## Exercise directions:
What you return should be each line of the data containing the string "number".
________________
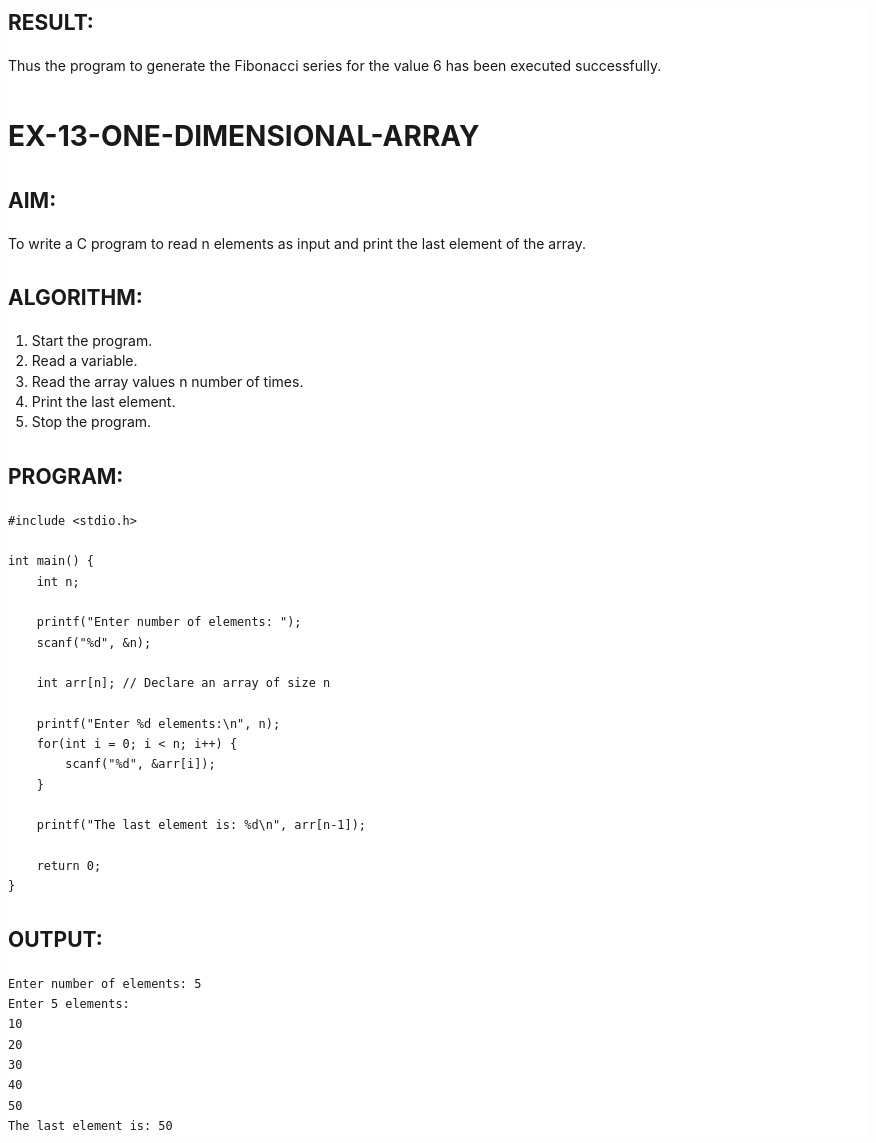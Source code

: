 





## RESULT:
Thus the program to generate the Fibonacci series for the value 6 has been executed successfully.
 
 


# EX-13-ONE-DIMENSIONAL-ARRAY
## AIM:
To write a C program to read n elements as input and print the last element of the array.

## ALGORITHM:
1.	Start the program.
2.	Read a variable.
3.	Read the array values n number of times.
4.	Print the last element.
5.	Stop the program.

## PROGRAM:
```
#include <stdio.h>

int main() {
    int n;
    
    printf("Enter number of elements: ");
    scanf("%d", &n);
    
    int arr[n]; // Declare an array of size n
    
    printf("Enter %d elements:\n", n);
    for(int i = 0; i < n; i++) {
        scanf("%d", &arr[i]);
    }
    
    printf("The last element is: %d\n", arr[n-1]);
    
    return 0;
}

```

## OUTPUT:
```
Enter number of elements: 5
Enter 5 elements:
10
20
30
40
50
The last element is: 50

```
________________
## Exercise result:
3.	Read the array values n number of times.
    printf("Enter number of elements: ");
Enter number of elements: 5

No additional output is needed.